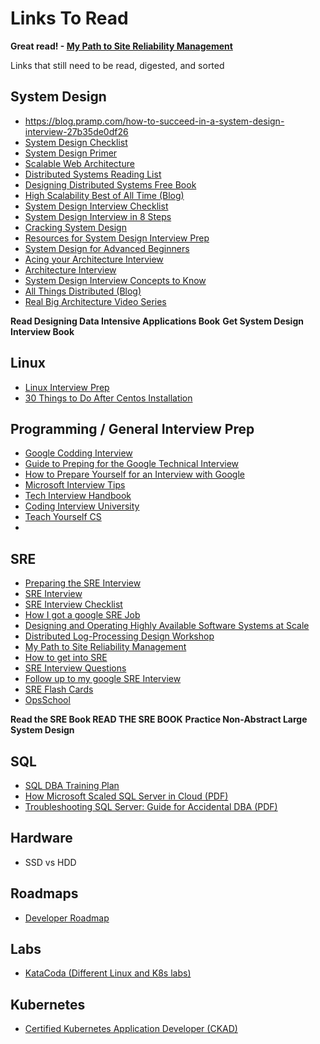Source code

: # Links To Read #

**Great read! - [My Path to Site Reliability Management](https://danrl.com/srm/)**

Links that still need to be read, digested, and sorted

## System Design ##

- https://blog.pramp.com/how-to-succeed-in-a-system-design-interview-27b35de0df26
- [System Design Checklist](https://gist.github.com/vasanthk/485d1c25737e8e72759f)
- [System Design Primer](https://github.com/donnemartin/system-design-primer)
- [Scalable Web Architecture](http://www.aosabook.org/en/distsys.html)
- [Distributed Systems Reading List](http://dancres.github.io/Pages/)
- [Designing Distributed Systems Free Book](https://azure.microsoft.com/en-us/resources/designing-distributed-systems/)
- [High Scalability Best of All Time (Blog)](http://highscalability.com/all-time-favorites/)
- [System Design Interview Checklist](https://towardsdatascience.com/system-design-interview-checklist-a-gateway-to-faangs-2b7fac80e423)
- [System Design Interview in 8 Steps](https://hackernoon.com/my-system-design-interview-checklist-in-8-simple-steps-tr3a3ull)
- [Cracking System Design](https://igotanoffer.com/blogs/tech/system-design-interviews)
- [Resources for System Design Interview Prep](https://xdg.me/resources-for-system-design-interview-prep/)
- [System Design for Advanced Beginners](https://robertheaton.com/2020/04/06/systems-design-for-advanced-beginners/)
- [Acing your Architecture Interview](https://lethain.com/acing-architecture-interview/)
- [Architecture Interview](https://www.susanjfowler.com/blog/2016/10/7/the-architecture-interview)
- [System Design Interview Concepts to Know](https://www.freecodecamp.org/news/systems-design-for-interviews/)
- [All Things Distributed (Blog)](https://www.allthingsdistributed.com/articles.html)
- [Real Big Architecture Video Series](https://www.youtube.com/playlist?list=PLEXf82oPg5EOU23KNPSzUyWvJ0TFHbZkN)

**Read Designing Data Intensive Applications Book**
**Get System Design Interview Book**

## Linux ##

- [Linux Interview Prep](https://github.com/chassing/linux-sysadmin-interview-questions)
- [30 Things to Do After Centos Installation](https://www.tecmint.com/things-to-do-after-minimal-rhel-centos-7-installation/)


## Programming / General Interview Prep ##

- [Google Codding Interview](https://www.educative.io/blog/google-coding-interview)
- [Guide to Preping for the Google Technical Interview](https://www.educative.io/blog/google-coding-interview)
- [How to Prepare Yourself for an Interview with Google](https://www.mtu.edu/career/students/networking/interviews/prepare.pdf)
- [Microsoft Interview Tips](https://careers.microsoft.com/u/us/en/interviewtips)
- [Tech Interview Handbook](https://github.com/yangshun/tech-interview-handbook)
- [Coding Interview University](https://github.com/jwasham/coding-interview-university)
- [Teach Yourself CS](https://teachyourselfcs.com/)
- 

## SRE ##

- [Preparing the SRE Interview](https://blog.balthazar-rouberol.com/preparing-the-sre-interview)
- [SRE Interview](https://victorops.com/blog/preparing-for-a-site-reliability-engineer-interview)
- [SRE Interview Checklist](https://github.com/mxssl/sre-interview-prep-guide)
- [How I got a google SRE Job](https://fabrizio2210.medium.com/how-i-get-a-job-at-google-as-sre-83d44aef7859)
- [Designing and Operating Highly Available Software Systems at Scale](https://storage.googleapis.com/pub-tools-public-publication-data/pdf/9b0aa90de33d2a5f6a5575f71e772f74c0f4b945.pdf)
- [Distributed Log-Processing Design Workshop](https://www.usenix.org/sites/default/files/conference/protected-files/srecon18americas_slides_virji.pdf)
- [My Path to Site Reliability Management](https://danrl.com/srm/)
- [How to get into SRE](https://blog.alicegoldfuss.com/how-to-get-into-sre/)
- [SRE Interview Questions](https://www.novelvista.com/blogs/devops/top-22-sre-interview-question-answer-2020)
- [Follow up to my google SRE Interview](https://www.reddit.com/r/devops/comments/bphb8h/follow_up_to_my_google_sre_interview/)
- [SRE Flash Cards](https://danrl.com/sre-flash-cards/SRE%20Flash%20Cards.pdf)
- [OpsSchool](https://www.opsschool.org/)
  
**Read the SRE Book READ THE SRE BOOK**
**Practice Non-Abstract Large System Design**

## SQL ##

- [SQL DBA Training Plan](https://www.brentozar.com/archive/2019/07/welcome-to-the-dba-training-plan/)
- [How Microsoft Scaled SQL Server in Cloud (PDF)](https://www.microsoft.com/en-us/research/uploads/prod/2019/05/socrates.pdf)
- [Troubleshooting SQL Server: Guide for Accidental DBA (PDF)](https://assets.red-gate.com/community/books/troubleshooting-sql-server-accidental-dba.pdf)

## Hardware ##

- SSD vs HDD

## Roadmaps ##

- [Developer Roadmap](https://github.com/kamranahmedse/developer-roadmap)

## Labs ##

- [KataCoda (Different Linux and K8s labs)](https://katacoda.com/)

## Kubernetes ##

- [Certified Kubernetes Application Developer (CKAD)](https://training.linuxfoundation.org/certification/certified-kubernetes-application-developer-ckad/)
------------------------------------------------
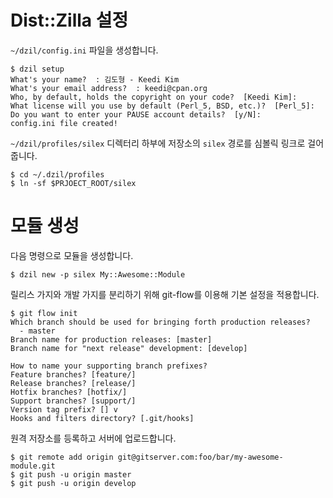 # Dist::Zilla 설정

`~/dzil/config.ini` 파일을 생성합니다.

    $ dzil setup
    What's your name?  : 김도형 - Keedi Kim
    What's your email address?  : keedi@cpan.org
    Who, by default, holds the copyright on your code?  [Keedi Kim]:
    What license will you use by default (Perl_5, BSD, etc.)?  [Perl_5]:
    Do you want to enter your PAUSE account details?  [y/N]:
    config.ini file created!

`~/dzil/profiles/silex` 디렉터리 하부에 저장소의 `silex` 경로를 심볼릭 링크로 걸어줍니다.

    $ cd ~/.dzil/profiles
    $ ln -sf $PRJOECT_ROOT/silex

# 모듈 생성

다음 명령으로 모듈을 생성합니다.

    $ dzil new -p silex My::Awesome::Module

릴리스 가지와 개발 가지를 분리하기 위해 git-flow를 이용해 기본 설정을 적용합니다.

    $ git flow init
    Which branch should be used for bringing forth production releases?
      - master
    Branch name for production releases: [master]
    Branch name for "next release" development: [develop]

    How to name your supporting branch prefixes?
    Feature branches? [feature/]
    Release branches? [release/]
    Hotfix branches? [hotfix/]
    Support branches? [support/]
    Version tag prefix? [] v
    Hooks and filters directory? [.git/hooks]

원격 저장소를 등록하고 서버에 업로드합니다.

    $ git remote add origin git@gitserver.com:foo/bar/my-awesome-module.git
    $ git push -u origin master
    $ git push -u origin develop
------------------------------------------------
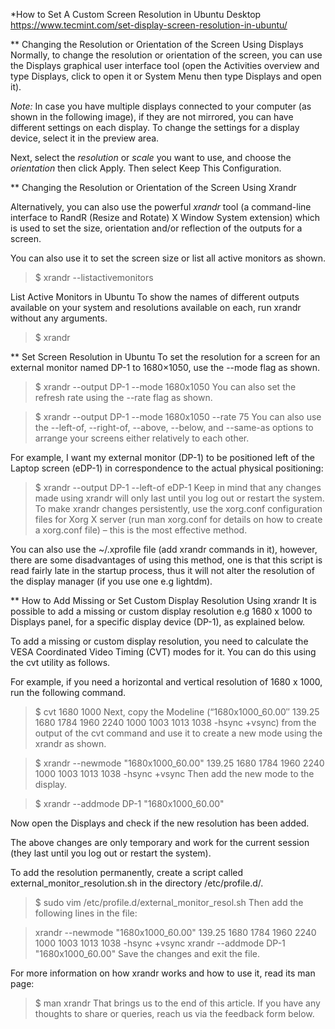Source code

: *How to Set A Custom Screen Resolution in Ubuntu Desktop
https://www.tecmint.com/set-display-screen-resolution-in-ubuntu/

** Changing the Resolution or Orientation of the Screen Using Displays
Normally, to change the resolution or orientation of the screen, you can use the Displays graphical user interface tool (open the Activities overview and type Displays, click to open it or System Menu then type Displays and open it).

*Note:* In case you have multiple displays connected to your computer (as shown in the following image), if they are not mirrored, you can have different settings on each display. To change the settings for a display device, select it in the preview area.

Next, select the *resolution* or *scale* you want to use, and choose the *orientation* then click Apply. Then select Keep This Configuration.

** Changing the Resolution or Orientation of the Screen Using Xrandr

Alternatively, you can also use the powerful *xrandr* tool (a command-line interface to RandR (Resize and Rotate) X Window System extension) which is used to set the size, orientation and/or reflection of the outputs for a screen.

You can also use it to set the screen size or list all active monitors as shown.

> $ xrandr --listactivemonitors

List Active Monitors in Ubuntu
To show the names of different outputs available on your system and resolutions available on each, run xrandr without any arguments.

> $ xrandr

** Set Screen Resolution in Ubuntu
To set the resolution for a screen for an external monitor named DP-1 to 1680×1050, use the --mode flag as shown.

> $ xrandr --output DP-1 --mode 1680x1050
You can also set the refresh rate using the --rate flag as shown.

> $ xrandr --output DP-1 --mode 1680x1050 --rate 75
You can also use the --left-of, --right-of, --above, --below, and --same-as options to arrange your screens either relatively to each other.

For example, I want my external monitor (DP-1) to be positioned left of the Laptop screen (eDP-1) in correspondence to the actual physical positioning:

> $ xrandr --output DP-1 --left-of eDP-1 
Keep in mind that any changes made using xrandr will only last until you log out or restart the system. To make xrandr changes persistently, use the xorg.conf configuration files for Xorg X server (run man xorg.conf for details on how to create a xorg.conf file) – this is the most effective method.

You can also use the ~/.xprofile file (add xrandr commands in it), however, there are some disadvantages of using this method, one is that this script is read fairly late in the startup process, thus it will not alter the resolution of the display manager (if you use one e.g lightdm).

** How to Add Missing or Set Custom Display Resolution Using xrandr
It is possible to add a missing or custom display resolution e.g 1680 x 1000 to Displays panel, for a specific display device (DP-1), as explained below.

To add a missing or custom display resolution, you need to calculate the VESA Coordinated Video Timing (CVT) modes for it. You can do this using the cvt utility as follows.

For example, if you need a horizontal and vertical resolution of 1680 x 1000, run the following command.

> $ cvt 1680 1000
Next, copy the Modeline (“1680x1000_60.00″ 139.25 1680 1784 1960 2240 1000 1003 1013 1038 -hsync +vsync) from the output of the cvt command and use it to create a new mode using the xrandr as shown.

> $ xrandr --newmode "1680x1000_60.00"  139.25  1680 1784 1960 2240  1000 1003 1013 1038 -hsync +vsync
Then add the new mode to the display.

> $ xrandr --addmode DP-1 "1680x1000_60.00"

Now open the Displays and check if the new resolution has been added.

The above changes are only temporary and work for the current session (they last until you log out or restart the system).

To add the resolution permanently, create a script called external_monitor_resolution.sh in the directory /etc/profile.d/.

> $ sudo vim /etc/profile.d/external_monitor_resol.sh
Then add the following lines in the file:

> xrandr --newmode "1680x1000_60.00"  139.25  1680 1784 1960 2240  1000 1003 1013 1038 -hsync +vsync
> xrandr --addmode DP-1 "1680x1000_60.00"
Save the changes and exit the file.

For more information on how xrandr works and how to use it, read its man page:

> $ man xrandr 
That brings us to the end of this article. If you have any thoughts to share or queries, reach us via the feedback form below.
------------------------------------------------
» TASK INSTRUCTIONS:
Count the lines of the records that contain the word "origin". Give only the count.

» SOLVED EXERCISE:
3